▶ _TASK REQUIREMENTS_:
In how many lines of these records does the word "State" appear? Give the number by itself.

━━━━

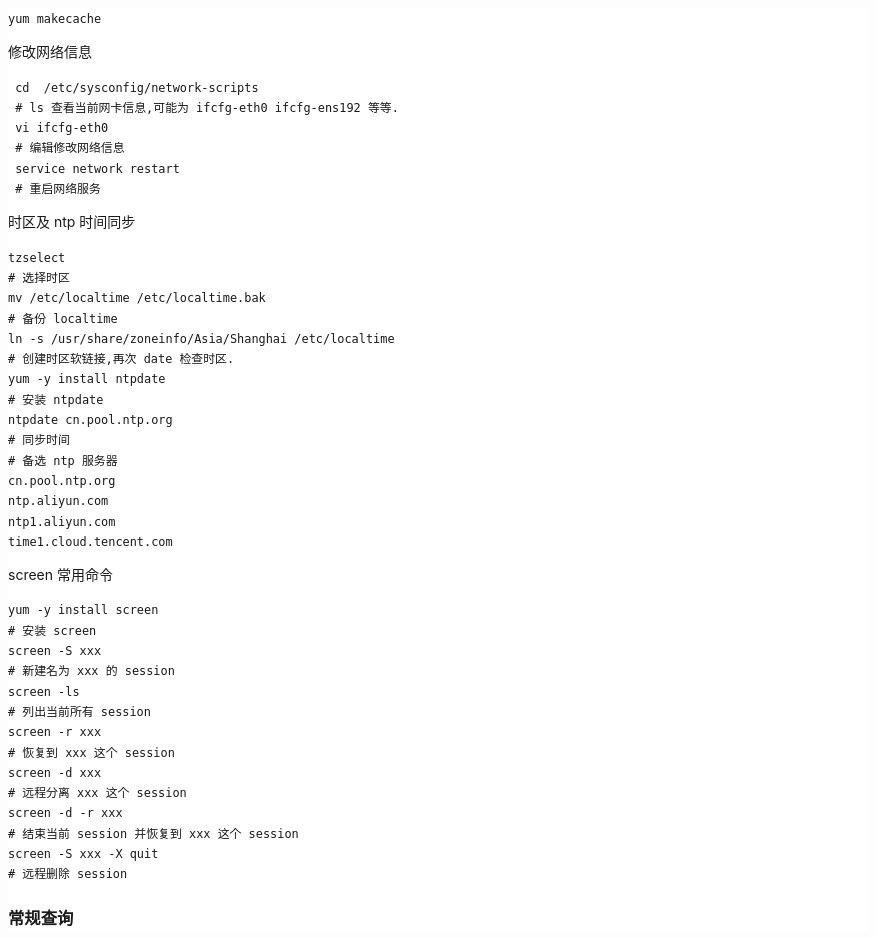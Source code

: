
 ```shell
yum makecache
```

修改网络信息

```shell
 cd  /etc/sysconfig/network-scripts
 # ls 查看当前网卡信息,可能为 ifcfg-eth0 ifcfg-ens192 等等.
 vi ifcfg-eth0
 # 编辑修改网络信息
 service network restart
 # 重启网络服务
```

时区及 ntp 时间同步

```shell
tzselect
# 选择时区
mv /etc/localtime /etc/localtime.bak
# 备份 localtime
ln -s /usr/share/zoneinfo/Asia/Shanghai /etc/localtime
# 创建时区软链接,再次 date 检查时区.
yum -y install ntpdate
# 安装 ntpdate
ntpdate cn.pool.ntp.org
# 同步时间
# 备选 ntp 服务器
cn.pool.ntp.org
ntp.aliyun.com
ntp1.aliyun.com
time1.cloud.tencent.com
```

screen 常用命令

```shell
yum -y install screen
# 安装 screen
screen -S xxx
# 新建名为 xxx 的 session
screen -ls
# 列出当前所有 session
screen -r xxx
# 恢复到 xxx 这个 session
screen -d xxx
# 远程分离 xxx 这个 session
screen -d -r xxx
# 结束当前 session 并恢复到 xxx 这个 session
screen -S xxx -X quit
# 远程删除 session
```

### 常规查询
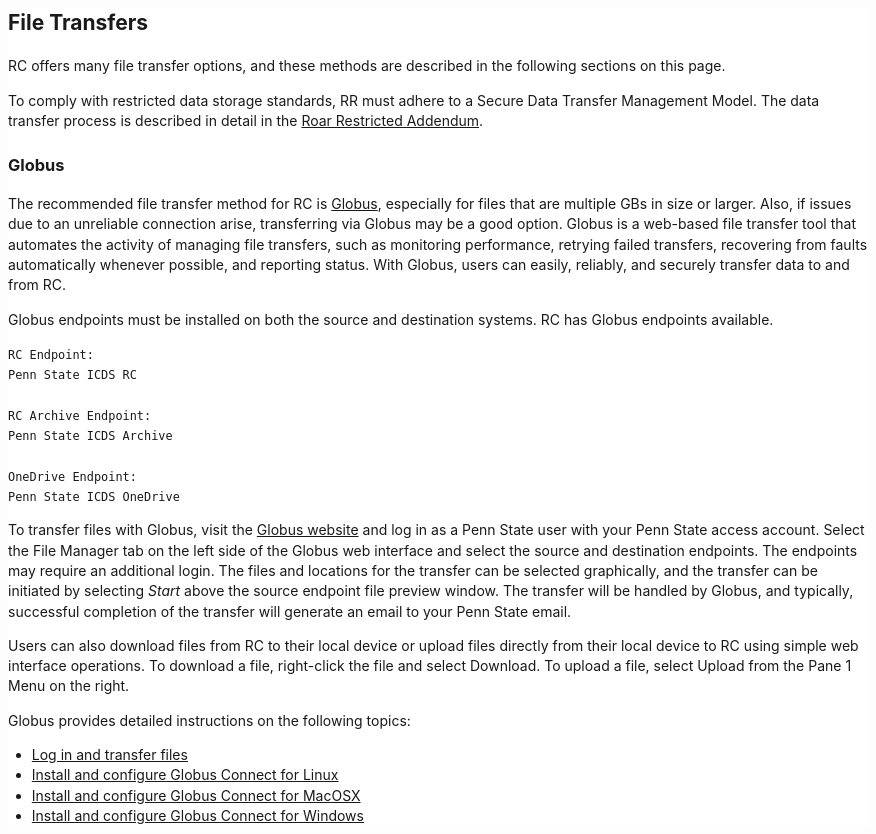 
## File Transfers

RC offers many file transfer options, and these methods are described in the following sections on this page.

To comply with restricted data storage standards, RR must adhere to a Secure Data Transfer Management Model. 
The data transfer process is described in detail in the [Roar Restricted Addendum](06_RoarRestricted.md).


### Globus

The recommended file transfer method for RC is [Globus](https://www.globus.org/), especially for files that are multiple GBs in size or larger. 
Also, if issues due to an unreliable connection arise, transferring via Globus may be a good option. 
Globus is a web-based file transfer tool that automates the activity of managing file transfers, such as monitoring performance, retrying failed transfers, recovering from faults automatically whenever possible, and reporting status.
With Globus, users can easily, reliably, and securely transfer data to and from RC.

Globus endpoints must be installed on both the source and destination systems. 
RC has Globus endpoints available.

```
RC Endpoint:
Penn State ICDS RC

RC Archive Endpoint:
Penn State ICDS Archive

OneDrive Endpoint:
Penn State ICDS OneDrive
```

To transfer files with Globus, visit the [Globus website](https://www.globus.org/) and log in as a Penn State user with your Penn State access account. 
Select the File Manager tab on the left side of the Globus web interface and select the source and destination endpoints. 
The endpoints may require an additional login. 
The files and locations for the transfer can be selected graphically, and the transfer can be initiated by selecting *Start* above the source endpoint file preview window. 
The transfer will be handled by Globus, and typically, successful completion of the transfer will generate an email to your Penn State email.

Users can also download files from RC to their local device or upload files directly from their local device to RC using simple web interface operations. 
To download a file, right-click the file and select Download. 
To upload a file, select Upload from the Pane 1 Menu on the right.

Globus provides detailed instructions on the following topics:
 
- [Log in and transfer files](https://docs.globus.org/guides/tutorials/manage-files/transfer-files/)
- [Install and configure Globus Connect for Linux](https://docs.globus.org/globus-connect-personal/install/linux/)
- [Install and configure Globus Connect for MacOSX](https://docs.globus.org/globus-connect-personal/install/mac/)
- [Install and configure Globus Connect for Windows](https://docs.globus.org/globus-connect-personal/install/windows/)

━━━━

▶ _WRITTEN REPLY_:
5